I totally disagree. Freeing the djinn in the Kalah quest is basically a selfless act, whereas freeing the djinn in Chateau Irenicus is not - you don't free the latter out of the "goodness of your heart", but in order to get the Chaos sword. Neither virtuous nor unvirtuous IMHO.
Posted by: Shaitan
« on: October 17, 2006, 05:21:53 AM »


Releasing the djiin in Irenicus' dungeon should equal releasing Kalahs Djiin, am I right?

Posted by: Evilyn
« on: August 29, 2006, 09:01:42 PM »

Of course, given what we know of Lehtinan, and since the prostitute actually tells you that the whores are being kept like slaves, this argument has little bearing on the game, but if there were a more "worker-friendly" establishment, it should be free of damage to one's Virtue....but probably not one's Reputation.

I disagree with the Reputation drop, as this is yet another example of a cultural viewpoint.
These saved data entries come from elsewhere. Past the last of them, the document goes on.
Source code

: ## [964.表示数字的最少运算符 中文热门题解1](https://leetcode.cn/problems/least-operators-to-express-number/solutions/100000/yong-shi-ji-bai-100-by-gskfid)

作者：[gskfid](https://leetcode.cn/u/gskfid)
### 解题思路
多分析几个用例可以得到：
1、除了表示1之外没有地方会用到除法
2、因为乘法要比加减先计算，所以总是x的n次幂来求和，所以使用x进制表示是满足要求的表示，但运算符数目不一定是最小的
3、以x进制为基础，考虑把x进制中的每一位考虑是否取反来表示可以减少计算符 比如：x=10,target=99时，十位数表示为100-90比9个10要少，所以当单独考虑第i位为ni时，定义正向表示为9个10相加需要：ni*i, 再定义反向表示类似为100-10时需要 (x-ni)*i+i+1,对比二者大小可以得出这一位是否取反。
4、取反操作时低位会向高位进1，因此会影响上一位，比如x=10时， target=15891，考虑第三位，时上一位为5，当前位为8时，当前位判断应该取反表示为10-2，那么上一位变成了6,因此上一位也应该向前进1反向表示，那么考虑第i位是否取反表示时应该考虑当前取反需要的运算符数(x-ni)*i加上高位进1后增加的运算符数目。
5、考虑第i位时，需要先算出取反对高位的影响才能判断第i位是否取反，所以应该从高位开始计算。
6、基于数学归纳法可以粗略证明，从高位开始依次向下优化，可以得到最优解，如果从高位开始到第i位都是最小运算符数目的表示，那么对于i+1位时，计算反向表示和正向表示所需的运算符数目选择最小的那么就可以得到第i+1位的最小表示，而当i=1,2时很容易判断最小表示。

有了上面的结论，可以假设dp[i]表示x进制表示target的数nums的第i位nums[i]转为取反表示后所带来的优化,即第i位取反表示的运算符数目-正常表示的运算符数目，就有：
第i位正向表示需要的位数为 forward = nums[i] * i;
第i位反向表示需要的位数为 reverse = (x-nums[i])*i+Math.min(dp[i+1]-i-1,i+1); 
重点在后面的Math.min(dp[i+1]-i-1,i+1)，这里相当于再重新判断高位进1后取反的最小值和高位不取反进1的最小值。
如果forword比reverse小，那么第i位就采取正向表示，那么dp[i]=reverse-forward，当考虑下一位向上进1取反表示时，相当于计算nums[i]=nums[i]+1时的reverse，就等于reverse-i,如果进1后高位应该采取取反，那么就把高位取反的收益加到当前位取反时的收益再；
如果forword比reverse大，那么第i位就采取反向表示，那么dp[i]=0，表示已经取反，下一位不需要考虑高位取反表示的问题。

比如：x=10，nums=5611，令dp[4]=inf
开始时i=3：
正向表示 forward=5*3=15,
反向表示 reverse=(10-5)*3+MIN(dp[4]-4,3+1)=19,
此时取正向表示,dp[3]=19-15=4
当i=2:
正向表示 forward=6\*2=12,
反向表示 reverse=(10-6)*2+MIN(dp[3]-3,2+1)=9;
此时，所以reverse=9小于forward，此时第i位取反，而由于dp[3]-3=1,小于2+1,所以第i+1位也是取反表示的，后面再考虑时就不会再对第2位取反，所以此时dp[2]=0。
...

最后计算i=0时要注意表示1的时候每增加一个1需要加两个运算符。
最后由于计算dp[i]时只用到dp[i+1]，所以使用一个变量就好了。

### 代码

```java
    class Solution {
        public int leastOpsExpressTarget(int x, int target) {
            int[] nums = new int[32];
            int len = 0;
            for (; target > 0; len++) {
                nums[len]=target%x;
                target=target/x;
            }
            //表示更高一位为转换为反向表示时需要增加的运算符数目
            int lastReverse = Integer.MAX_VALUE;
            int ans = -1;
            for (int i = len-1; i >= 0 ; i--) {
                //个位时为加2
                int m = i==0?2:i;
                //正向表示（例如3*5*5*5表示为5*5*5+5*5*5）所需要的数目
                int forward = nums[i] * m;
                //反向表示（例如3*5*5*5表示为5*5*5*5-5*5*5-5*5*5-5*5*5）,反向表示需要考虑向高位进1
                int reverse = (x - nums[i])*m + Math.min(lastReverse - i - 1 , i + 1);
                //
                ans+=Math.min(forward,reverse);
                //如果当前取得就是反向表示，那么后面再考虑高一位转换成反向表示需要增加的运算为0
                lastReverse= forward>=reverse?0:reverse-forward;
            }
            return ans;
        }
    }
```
Compare the Canaanites (Phoenicians, etc) and their temple prostitutes - what would they think of a visit to a brothel? They certainly wouldn't see the man as being of "low repute."

I know hardly anything of the Forgotten Realms apart from what I've found in the games, and so I've often wondered if slavery is (there) really as repugnant as it appears - it was a staple in most ancient cultures, for example.

But now we're returning to the whole cultural mess again, and I'm too tired to make a meaningful contribution.
Posted by: TormentedDragon
« on: July 18, 2006, 12:28:58 PM »

Hmm... I have some thoughts here, and I feel like sharing them.

I have noticed that, in some cases, the Virtue mod and some of the arguments for what should and should not consitute a virtue hit don't truly take into account the complexities of Alignment.

Alignment has two separate factors: lawful-neutral-chaotic, and good-neutral-evil. To truly roleplay your alignment, you have to take into account not just one factor, but both factors, and the way they interact. When presented with the same options, two people of even very different alignments may take the same path.

Take, for example, the Valygar situation. With careful thought, you can easily see how each alignment might choose to handle the situation. To drive home the point, I'm going to consider the situation as if it were to happen in real life, without the restrictions of the game engine.

Lawful Good: this will depend highly upon the individual. If you believe Valygar, then the Cowled Wizards have acted in an unlawful, selfish, and patently evil manner. *They* attacked *him* first, for the purpose of personal gain, and he acted, and killed, in self-defense. Therefore, you must now consider whether your promise to the cowled wizards to retrieve must be kept. You may decide that due to the manipulations of the cowled wizards, you are no longer under any obligation to aid them. Given the very real potential threat of the planar sphere, you may then decide to aid Valygar in accomplishing *his* vow. (If you've played the Saerileth mod, she advocates this path. After all, that would be true justice.) On the other hand, you may decide that your word must be kept, and that you must bring him to the cowled wizards. You therefore subdue him, but do not kill him. Perhaps you then go to the Order and report the situation, or the magistrate, citing the unlawful actions of the Cowled Wizards.

Of course if you don't believe Valygar, then your personal convictions would not get in the way of you killing him. The way I play a lawful good person, they serve the law, insofar as it is good. Of course, it is entirely possible to play the other way around, but I've had a paladin lead a military coup d'etat, staying well within the bounds of her alignment and virtue.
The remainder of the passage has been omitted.